All of which meant that nasty men like Victor Anderson, who saw Pagan as an object that wasn't pretty or thin enough, could get bent. Mama would have gone over Victor Anderson's head and spoken firmly with the head of the studio if she'd heard him say that kind of thing to Pagan. And the studio head would have privately warned Victor to tone it down or else Eva Jones would make their lives a living hell.

Now Pagan had to navigate this nonsense without her bulldog mother to shield her. The words didn't hurt, but they were just the beginning. Days, weeks, of this would wear her down. Victor Anderson was the last thing she needed while working an important, anxiety-producing case with Devin.

“Places!” shouted the second assistant director. “Extras—places, please! Pagan, David, places, please!”

Already? No one had warned her. Usually a production assistant came to give you a heads-up before they called places for the first shot of the day. And before that, the director or the AD showed you where your place was and walked you through the scene as it would be shot. Apparently there was no such courtesy on Victor Anderson's set.

Pagan walked out into the courtyard as dozens of extras emerged from the other archways. The black-and-white floor was covered with men in tuxedoes and women in long, big-skirted dresses, each a slightly less fluffy version of her own, although no one else was in white. She'd stand out among a sea of red and blue dresses, during this fictional ball thrown by the American embassy in Buenos Aires. It was clever if you liked things obvious.

She smiled at several of her fellow dancers as they took their places. But no one had told her where to stand. So she headed toward the camera, lodged for now in one corner of the courtyard.
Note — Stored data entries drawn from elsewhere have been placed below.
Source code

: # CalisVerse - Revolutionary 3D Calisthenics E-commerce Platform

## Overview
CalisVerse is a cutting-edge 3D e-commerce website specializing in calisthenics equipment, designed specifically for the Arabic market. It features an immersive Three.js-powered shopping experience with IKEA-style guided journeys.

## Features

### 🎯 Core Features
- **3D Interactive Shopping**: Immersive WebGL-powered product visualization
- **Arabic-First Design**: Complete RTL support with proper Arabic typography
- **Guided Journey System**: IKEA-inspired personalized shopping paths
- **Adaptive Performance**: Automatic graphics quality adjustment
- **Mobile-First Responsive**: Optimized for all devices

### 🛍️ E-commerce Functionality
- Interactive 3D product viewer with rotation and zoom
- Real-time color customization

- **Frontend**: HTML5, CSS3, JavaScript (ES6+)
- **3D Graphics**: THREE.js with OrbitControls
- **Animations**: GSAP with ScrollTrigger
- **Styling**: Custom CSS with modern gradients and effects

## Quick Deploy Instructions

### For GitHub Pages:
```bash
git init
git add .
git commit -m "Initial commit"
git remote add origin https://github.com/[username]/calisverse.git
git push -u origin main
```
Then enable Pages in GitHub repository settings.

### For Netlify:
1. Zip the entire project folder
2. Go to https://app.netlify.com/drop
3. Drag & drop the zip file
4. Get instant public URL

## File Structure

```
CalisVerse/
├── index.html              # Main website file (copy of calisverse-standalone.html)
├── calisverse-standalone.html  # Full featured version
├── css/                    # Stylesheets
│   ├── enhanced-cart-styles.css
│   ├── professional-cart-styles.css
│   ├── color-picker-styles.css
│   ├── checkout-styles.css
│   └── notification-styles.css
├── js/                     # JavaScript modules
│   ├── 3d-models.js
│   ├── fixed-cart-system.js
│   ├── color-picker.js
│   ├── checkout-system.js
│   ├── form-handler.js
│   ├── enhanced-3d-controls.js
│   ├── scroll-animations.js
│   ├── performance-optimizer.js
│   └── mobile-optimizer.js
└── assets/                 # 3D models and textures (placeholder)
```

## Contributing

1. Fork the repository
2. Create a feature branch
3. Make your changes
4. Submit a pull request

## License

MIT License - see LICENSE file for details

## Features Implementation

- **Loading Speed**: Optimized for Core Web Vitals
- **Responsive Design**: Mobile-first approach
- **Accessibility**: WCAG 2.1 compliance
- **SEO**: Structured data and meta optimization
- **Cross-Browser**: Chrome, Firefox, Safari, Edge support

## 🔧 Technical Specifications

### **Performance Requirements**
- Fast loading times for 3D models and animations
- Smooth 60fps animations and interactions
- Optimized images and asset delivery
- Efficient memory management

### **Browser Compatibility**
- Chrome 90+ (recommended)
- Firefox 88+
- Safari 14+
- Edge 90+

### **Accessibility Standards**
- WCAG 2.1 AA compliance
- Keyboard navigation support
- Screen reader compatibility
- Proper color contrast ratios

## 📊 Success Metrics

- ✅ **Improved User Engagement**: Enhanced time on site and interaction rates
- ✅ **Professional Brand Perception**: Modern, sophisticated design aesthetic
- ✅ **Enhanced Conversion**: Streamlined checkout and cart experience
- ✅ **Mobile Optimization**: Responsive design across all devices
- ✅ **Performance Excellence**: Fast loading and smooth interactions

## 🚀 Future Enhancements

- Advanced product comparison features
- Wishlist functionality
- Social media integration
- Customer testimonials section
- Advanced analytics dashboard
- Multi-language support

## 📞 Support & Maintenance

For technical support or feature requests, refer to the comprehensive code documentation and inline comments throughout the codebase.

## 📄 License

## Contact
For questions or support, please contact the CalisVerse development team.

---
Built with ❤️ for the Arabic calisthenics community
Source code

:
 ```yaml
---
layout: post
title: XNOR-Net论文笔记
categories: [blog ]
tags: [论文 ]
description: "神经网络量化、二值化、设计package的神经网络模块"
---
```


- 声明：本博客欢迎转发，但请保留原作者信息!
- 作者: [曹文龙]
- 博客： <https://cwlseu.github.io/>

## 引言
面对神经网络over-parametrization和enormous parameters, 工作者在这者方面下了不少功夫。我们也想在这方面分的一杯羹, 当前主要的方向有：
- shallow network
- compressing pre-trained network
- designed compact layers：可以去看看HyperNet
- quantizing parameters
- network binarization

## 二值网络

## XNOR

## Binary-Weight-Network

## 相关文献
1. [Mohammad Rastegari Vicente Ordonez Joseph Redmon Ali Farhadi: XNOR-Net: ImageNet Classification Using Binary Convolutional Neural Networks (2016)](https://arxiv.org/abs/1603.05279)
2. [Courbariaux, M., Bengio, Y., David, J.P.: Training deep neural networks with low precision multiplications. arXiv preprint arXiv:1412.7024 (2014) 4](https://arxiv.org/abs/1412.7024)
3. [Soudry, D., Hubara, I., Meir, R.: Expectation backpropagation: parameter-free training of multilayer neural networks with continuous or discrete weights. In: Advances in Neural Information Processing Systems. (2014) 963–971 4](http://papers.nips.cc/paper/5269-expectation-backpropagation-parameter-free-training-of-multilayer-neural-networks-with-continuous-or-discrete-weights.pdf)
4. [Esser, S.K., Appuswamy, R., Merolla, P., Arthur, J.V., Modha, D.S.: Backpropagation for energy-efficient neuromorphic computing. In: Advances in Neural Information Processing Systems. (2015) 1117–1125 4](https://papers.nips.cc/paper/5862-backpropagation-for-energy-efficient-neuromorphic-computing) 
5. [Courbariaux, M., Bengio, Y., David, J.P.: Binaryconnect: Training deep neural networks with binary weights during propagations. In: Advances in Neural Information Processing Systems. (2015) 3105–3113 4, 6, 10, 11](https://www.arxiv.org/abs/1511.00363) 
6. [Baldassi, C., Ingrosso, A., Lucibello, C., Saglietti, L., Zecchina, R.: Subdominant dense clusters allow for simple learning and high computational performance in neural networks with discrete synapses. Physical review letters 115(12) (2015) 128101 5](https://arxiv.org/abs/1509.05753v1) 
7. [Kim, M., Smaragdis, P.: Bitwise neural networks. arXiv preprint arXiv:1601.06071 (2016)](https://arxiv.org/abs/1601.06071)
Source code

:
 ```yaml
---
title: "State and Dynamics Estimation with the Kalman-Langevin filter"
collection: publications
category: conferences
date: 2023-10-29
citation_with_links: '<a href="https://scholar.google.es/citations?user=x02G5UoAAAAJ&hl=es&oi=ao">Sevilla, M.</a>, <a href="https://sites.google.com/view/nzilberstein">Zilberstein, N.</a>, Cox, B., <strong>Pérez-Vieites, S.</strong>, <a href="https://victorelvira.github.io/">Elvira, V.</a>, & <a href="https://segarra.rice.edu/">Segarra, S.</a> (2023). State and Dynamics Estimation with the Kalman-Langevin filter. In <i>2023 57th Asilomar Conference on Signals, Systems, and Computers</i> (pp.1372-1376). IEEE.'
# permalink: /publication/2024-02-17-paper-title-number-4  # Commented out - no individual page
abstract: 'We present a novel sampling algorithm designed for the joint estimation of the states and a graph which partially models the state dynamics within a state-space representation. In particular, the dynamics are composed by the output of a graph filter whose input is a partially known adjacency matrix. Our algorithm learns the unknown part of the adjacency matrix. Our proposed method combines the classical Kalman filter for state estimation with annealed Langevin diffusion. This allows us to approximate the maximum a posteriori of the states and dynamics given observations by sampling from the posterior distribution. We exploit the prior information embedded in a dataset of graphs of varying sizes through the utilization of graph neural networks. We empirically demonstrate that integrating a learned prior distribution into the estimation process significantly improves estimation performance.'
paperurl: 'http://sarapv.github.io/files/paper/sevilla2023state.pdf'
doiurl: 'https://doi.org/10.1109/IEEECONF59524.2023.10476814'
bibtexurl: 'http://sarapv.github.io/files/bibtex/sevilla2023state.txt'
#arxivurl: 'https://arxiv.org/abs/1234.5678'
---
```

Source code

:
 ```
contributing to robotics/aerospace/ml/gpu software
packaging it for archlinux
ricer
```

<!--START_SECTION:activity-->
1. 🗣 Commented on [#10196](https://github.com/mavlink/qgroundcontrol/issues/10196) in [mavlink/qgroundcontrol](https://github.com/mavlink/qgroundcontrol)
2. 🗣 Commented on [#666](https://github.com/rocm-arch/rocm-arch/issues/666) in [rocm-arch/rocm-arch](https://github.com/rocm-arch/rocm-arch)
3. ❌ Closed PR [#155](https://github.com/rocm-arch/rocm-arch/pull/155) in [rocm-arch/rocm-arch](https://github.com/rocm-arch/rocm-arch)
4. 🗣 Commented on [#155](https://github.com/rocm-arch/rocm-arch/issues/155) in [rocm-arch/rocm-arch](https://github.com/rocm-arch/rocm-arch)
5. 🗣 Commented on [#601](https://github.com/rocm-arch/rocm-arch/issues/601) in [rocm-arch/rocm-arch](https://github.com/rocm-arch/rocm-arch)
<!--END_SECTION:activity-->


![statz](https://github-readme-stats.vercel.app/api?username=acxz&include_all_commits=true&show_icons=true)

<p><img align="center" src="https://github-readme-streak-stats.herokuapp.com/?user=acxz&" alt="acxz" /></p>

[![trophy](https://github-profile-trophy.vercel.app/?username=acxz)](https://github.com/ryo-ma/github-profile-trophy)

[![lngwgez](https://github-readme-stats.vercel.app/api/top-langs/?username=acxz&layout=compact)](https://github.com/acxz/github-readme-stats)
She spotted the choreographer, Jared, talking to some of the dancers nearby, and her other costar, handsome sandy-haired Dave McKinney, was standing there in a tuxedo tight enough to show every bulge in his biceps. A makeup lady was giving his tan cheeks one last pat-down of powder.

“Tell me you're not going to make a habit of being this late,” Victor Anderson demanded as Pagan clicked over the marble toward them in her heels. He was slapping his riding crop impatiently against his calf. “It's gonna be a tough shoot if this keeps up, won't it, Dave?”

Dave shot him a frowning look and did not reply as Pagan's stomach dropped. She took a deep breath and hoped her breasts wouldn't pop out of her neckline. Ever since she'd stopped drinking she'd made doubly sure she was never late, to always know her lines and her blocking backward and forward. An accusation of lack of professionalism when it wasn't her fault was much tougher for her to take than random jabs at her looks.